Though there is no “one size fits all” response to dealing with these phishing emails, there are a few different ways in which we can identify them – and help others as well.
If the message contains links to websites or other sources, spend a minute hovering over them to check the validity. Often a phishing email will contain mismatched URL’s, so the hyperlink will appear differently to the address displayed. If this is the case, the message isn’t real.
To understand this one, there is one simple trick you need to remember. If a domain name is linked to a legitimate site, the page you’re looking for will appear before the owner site. For example, info.domainname.com is perfectly legitimate, while domainname.maliciousinfo.com is not.

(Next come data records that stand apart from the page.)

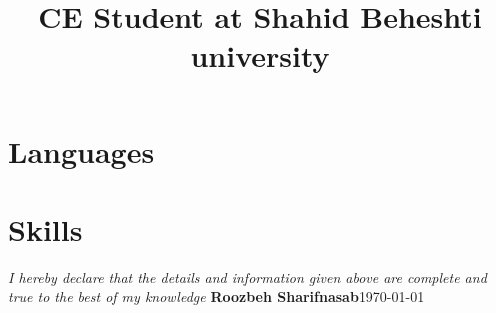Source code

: \documentclass[11pt, a4paper, color, final]{moderncv}
\title{CE Student at Shahid Beheshti university}
\begin{document}
\maketitle





\section{Languages}

\section{Skills}













\iffalse
\section{References}
\begin{cvcolumns}
  \begin{itemize}\item Prof.\ Sadegh Aliakbari\item Mr.\ Parham Alvani\item Prof.\ Mojtaba Vahidi\end{itemize}
\end{cvcolumns}
\fi

\emptysection{}\closesection{}
\vfill
\textit{I hereby declare that the details and information given above are complete and true to the best of my knowledge}
\linebreak
\textbf{Roozbeh Sharifnasab}\hfil\today
\end{document}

Please do note that these are dots and not forward slashes, as the forward-slash should rightly be at the end of a web link as a page from the original site. If it’s a forward slash you’re safe, but a dot should always be checked.
Phishing emails are often created by robots or simply by people who don’t have the competency to check their spelling and grammar thoroughly. If it contains silly errors, it’s probably not legit.
In May 2018, every company was forced to become GDPR compliant. As such, any email you receive that asks you for personal information needs to be checked – because it most likely isn’t what it says it is, and if it was then that company would be in serious trouble.
This could well be a matter of opinion, but if the offer seems too good to be true then perhaps it is. If the message makes some wild and big promises and doesn’t appear to be from someone you recognise, it’s probably not real. Add that email to spam right away.
If you get an email saying you’ve won the lottery, despite never having brought a lottery ticket in your life? Common sense points us towards this being a scam. This goes for any sort of prize draw you didn’t enter. Time to block them!
It might not be today or even next month, but eventually, a phishing email is likely to try its luck and ask you for money. If all the other tell-tale signs haven’t thrown up a red flag yet, this one is sure to make you think twice.
One of the most common kinds of phishing email makes claims against you and then tries to blackmail you into giving over personal information or even money. If the threats are unrealistic and you are being accused of something you haven’t done or aren’t in any way linked to, it’s a phishing email and should be blocked.
If they’re pretending to be a government agency, they’re not. These kinds of organisations don’t just email you out of the blue, so you can rest assured that if they claim to be from the FBI or other law enforcement agencies, they’re trying to trick you.
The last one relies on your gut instinct more than anything – and that is this, does it feel right? If not, trust your instinct and ignore the message. The worst that can happen is a legit message has to contact you again because you ignored the first one. But that’s better that than falling for a phishing email.